━━━━━ Material for this exercise
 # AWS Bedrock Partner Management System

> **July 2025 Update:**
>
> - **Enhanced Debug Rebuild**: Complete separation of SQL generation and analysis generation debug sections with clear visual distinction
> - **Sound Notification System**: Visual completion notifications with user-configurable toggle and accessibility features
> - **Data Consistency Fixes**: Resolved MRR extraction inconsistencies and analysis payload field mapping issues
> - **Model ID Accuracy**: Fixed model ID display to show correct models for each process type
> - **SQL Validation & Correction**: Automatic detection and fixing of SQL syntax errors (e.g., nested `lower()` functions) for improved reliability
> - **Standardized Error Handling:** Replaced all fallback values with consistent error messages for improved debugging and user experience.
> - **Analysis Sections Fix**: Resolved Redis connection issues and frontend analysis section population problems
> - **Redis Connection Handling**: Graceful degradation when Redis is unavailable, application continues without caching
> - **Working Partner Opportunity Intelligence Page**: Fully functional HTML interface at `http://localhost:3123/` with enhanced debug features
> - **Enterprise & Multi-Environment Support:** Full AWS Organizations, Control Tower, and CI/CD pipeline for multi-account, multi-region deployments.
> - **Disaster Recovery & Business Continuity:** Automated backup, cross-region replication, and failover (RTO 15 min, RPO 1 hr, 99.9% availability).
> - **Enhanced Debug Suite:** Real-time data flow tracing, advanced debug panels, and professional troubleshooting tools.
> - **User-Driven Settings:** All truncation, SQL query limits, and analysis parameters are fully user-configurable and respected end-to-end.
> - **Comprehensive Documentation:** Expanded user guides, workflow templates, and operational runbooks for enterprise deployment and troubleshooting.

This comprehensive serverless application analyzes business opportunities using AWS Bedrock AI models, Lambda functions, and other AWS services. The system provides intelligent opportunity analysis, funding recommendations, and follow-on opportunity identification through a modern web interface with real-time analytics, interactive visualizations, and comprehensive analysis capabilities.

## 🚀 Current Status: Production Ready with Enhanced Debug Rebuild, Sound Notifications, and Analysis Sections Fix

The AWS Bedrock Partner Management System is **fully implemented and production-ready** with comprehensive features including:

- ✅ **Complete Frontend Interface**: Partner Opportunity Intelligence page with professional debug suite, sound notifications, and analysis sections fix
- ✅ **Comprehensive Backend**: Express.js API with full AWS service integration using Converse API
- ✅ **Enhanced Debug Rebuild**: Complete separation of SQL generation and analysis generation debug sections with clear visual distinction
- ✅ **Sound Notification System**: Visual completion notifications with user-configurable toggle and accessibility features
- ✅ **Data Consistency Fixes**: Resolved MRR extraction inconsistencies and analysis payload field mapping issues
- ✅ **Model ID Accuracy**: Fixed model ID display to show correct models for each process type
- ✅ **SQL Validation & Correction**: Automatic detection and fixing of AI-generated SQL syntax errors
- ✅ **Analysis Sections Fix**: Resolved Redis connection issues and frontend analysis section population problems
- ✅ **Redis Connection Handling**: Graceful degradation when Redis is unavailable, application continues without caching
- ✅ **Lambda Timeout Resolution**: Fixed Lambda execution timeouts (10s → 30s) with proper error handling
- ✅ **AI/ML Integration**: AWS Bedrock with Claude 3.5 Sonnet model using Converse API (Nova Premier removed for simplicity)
━━━━━━━━━━
━━━━━ Material for this exercise
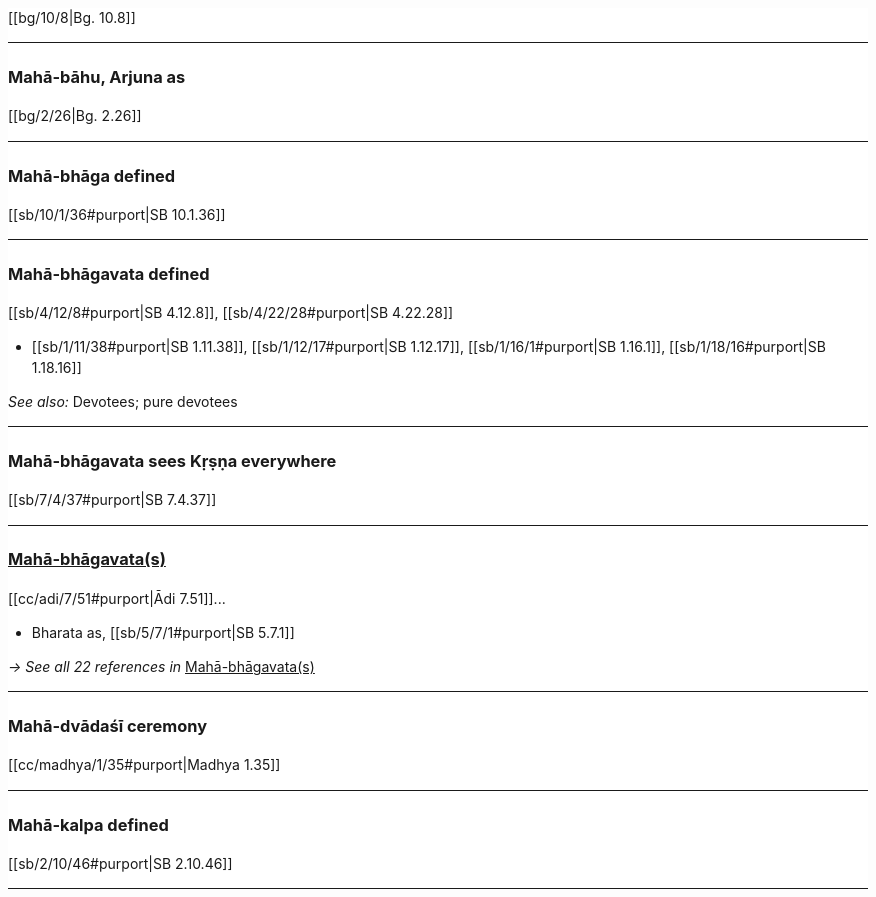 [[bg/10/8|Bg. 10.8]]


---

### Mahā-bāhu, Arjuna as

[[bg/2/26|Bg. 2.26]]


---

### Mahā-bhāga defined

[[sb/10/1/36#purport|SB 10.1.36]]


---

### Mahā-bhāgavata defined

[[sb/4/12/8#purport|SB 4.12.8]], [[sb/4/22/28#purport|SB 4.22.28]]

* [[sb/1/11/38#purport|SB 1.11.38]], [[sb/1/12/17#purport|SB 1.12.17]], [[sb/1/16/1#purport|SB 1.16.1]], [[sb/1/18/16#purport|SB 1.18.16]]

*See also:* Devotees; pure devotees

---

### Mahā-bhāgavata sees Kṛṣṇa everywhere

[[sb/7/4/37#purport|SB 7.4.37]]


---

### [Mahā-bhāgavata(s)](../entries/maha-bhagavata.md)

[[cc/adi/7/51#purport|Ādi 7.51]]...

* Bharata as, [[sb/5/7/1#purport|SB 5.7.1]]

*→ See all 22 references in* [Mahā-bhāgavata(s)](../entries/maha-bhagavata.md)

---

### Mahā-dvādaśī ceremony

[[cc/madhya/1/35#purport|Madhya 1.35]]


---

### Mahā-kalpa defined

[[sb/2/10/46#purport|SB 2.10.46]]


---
━━━━━━━━━━
━━━━━ Material for this exercise
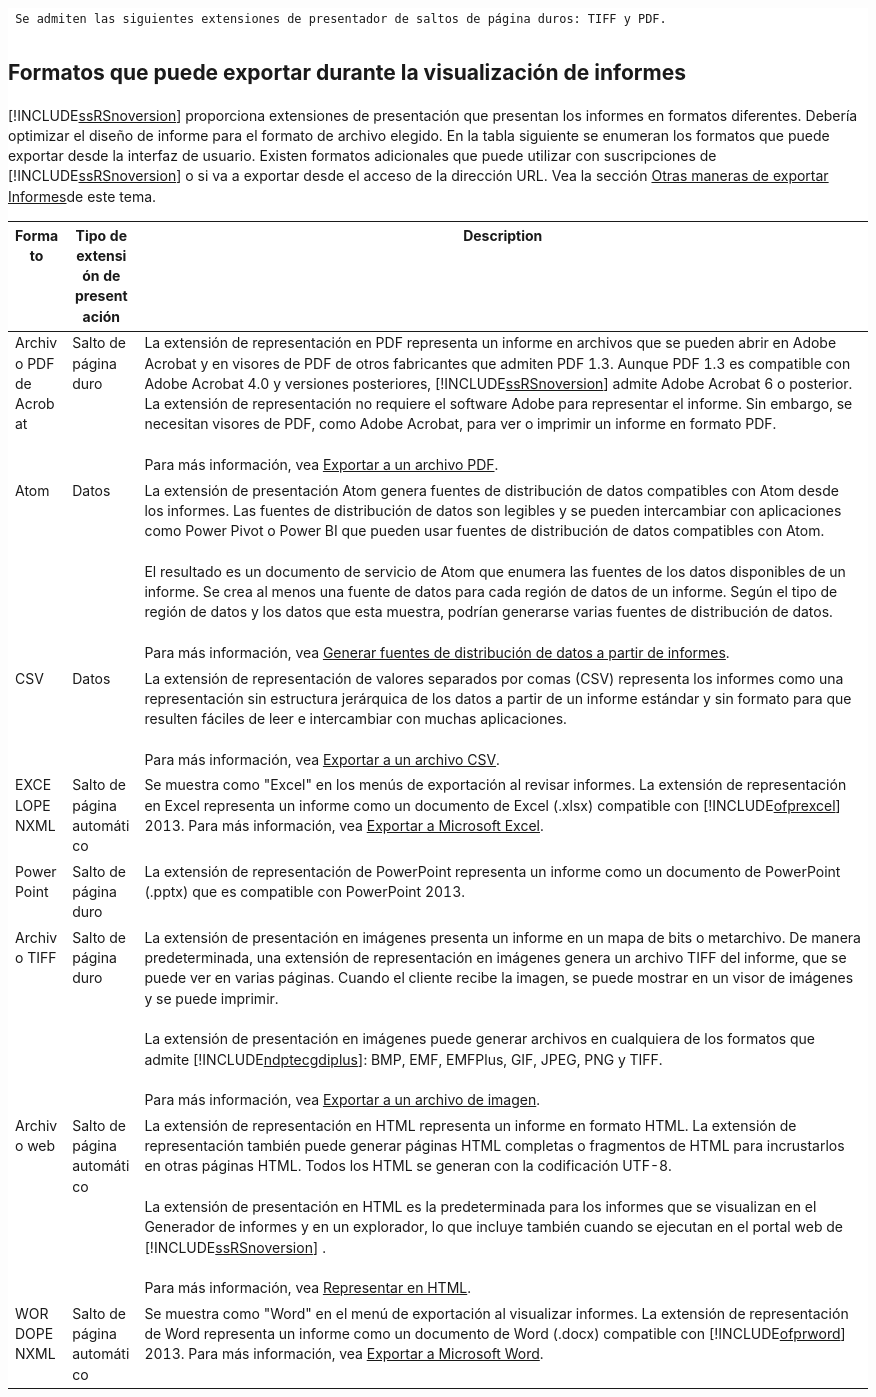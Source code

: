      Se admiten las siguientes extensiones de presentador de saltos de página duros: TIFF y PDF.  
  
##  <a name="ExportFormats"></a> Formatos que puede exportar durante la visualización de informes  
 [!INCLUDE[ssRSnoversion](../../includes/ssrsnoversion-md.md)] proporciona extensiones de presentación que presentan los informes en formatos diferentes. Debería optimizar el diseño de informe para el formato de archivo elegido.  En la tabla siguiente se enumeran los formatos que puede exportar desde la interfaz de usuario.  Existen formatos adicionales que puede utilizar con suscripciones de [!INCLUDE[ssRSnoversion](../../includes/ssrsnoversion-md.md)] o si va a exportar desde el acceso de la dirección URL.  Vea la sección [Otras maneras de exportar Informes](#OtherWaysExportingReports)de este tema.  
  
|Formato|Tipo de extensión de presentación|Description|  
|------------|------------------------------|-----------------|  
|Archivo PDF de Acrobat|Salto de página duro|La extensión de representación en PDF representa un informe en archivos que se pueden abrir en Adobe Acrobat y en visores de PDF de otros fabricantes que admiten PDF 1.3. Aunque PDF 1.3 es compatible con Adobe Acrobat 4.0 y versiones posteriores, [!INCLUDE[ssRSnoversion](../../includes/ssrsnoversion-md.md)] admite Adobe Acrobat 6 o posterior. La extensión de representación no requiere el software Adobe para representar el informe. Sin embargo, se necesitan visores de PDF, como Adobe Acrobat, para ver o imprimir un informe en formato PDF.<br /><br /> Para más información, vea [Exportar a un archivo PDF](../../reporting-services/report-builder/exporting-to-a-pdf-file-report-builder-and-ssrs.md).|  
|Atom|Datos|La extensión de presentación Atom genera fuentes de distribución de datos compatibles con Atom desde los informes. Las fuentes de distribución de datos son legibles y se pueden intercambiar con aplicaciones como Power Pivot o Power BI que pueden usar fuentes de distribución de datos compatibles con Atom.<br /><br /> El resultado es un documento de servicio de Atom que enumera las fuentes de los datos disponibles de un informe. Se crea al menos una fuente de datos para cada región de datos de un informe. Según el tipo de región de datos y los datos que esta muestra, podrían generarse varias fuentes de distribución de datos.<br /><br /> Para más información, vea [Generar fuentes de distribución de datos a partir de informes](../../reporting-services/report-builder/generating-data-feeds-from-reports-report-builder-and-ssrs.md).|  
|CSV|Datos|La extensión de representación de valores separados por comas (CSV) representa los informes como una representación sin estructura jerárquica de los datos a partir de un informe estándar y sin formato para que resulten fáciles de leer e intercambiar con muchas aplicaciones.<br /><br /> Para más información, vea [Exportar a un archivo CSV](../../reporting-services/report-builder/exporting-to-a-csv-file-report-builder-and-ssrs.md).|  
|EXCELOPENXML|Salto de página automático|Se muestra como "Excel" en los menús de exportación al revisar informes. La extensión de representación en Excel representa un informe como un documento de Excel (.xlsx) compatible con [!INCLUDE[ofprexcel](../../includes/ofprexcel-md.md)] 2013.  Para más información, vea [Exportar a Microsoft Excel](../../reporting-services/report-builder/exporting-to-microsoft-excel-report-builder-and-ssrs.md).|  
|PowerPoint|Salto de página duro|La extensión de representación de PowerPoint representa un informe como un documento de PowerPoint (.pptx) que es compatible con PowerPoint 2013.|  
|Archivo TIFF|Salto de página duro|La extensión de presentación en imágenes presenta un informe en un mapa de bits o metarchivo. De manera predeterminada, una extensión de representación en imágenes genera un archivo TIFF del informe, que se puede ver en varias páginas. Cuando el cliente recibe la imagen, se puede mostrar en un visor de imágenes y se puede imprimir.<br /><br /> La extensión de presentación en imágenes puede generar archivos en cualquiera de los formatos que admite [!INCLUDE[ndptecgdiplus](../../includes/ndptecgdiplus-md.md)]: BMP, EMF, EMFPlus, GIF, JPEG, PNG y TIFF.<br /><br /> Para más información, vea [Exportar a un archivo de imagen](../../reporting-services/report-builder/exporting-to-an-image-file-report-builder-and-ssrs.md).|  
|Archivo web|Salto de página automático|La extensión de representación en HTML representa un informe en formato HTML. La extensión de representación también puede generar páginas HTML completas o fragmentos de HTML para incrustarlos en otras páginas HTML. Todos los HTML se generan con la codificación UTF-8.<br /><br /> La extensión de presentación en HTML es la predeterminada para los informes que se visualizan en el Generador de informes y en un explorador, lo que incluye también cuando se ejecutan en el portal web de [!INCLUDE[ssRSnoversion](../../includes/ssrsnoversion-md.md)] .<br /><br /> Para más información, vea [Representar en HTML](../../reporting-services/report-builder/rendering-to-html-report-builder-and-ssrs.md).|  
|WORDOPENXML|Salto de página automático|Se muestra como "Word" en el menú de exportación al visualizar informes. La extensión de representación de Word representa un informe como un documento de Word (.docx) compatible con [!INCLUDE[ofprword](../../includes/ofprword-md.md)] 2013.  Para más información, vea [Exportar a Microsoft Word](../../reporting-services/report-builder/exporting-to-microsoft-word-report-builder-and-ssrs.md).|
━━━━━━━━━━
Exercise brief: The reply should consist solely of the lines above from the one that has "- ✅ **Redis" through the one that has "- ✅ **AI/ML Integration**: AWS", reproduced exactly.

Exercise response:
- ✅ **Redis Connection Handling**: Graceful degradation when Redis is unavailable, application continues without caching
- ✅ **Lambda Timeout Resolution**: Fixed Lambda execution timeouts (10s → 30s) with proper error handling
- ✅ **AI/ML Integration**: AWS Bedrock with Claude 3.5 Sonnet model using Converse API (Nova Premier removed for simplicity)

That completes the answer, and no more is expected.